The TV Special:
The lavish live TV mounting of Gilbert and Sullivan's operetta The Yeomen of the Guard stands as a good example of what the so-called "Golden Age of Television" was all about. This April 10, 1957 presentation of Hallmark Hall of Fame has a terrific cast, fluid direction and all the earmarks of a classy production. Audiences of the day were probably more inclined to tune in to wrestling or Father Knows Best, but I'd like to imagine that those who did choose to watch found themselves thoroughly entertained by this candy-colored treat. The DVD editon from Video Artists International (VAI) uses a black and white kinescope of the program, which mutes some of the visual splendor but none of the frothy music score or delightful performances.
Set in Shakespearean England, The Yeomen of the Guard's story mainly concerns Colonel Fairfax (Bill Hayes), a debonair soldier who has been sentenced to death on a sorcery charge. Fairfax is determined to not let his accuser cousin inherit his wealth, so he conspires with Sergeant Meryll (Norman Atkins) to marry a woman whom he's never met before - Elsie (Barbara Cook), a fetching traveling singer. The move comes as a surprise for Elsie's companion, a wise and sardonic jester named Jack Point (Alfred Drake). It's also disappointing to Meryll's daughter, Phoebe (Celeste Holm), who was pining away for Fairfax. By the end of Act I, Sergeant Meryll has arranged to smuggle Fairfax out of prison. With the now clean-shaven Fairfax being passed off as a Meryll family relative, the entire community is on the hunt for an escaped fugitive who's right under their noses. Meanwhile, Jack makes a deal with rotund guard Wilfred (Henry Calvin) to lie about Fairfax's whereabouts in exchanged for getting an education in the jestering tricks of the trade (their duet on "The Tale Of Cock And Bull" is one of the more wordy, quintessentially G&S moments here). Wilfred is also in love with Phoebe, who is broken up over Fairfax, who finds that the charming Elsie might make for a suitable wife. Somehow all this leads up to a triple wedding, although the operetta closes on the dejected Jack literally left in the dark - an unusually somber ending for Gilbert and Sullivan.
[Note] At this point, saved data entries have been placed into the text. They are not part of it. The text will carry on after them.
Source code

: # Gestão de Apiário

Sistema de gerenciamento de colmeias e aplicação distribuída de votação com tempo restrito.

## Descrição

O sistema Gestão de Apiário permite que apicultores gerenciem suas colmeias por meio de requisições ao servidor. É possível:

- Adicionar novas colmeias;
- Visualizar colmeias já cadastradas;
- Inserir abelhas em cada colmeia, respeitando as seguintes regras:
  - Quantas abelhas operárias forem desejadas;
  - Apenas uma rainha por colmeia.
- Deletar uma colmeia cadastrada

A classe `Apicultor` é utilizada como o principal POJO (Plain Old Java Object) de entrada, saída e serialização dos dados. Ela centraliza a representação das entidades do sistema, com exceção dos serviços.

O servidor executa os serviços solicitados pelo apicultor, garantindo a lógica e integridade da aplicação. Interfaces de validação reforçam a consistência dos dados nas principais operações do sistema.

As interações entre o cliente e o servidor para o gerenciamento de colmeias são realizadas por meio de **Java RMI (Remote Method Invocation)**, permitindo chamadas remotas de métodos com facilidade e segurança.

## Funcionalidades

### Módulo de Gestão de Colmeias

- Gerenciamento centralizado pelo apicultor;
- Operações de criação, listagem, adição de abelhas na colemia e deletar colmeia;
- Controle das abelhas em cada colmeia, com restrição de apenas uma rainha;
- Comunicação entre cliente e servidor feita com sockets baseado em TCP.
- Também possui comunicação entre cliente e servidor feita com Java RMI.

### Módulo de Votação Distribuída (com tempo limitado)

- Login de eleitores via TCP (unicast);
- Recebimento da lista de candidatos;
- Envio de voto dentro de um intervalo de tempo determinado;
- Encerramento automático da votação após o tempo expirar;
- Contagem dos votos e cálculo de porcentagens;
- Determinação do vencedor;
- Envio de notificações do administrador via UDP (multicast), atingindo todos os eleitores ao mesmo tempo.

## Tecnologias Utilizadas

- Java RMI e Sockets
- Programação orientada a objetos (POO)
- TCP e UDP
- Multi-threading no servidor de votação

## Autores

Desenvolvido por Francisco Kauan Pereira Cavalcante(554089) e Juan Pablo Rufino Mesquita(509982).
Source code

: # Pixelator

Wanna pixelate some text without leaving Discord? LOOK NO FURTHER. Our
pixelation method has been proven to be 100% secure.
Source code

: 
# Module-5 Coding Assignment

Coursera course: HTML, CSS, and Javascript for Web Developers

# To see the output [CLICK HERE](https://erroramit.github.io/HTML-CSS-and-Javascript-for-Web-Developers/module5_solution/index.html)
This production of The Yeomen of the Guard condenses Gilbert and Sullivan's libretto into a tidy 79 minutes, with choruses and lines of dialogue cut or abridged to fit the broadcast running time. Considering that it was all done live, it's quite an impressive feat. The performance utilized only a few cameras on a multi-level set, with fluid, subtle transitions between scenes and a cast that seemed well-rehearsed (best of all, they actually appear to be having fun). Director George Shaefer, who also helmed about a million made-for-TV movies in the '50s, '60s, '70s and '80s, did an excellent job in keeping things lively and entertaining. The tricky, complex material and the live TV aspect open up the potential for things to go wrong, although the only gaffe I noticed came when Celeste Holm had to do some extra business to keep a prop staff from falling over. Although I was initially under the impression that this telecast was adapted from a Broadway show, it is in fact a unique, one-time performances made especially for this telecast - which makes it all the more laudable.
Another unique aspect to this production lies in the ace casting. Celeste Holm might be better known for dramatic roles in films like All About Eve, but this performance is ample evidence of her singing abilities (remember, she originated the role of Ado Annie in Oklahoma). Her enthusiasm is nicely matched by her one-time Oklahoma co-star, stage pro Alfred Drake. Unlike Holm, Drake didn't do much film work - his likability and naturalness as Jack demonstrates his ease with this challenging material. The Yeomen of the Guard also has some great stuff from the comedic Henry Calvin (best known for his role in Disney's Zorro series) and Broadway legend Barbara Cook, seen here when she was just starting her extraordinary career.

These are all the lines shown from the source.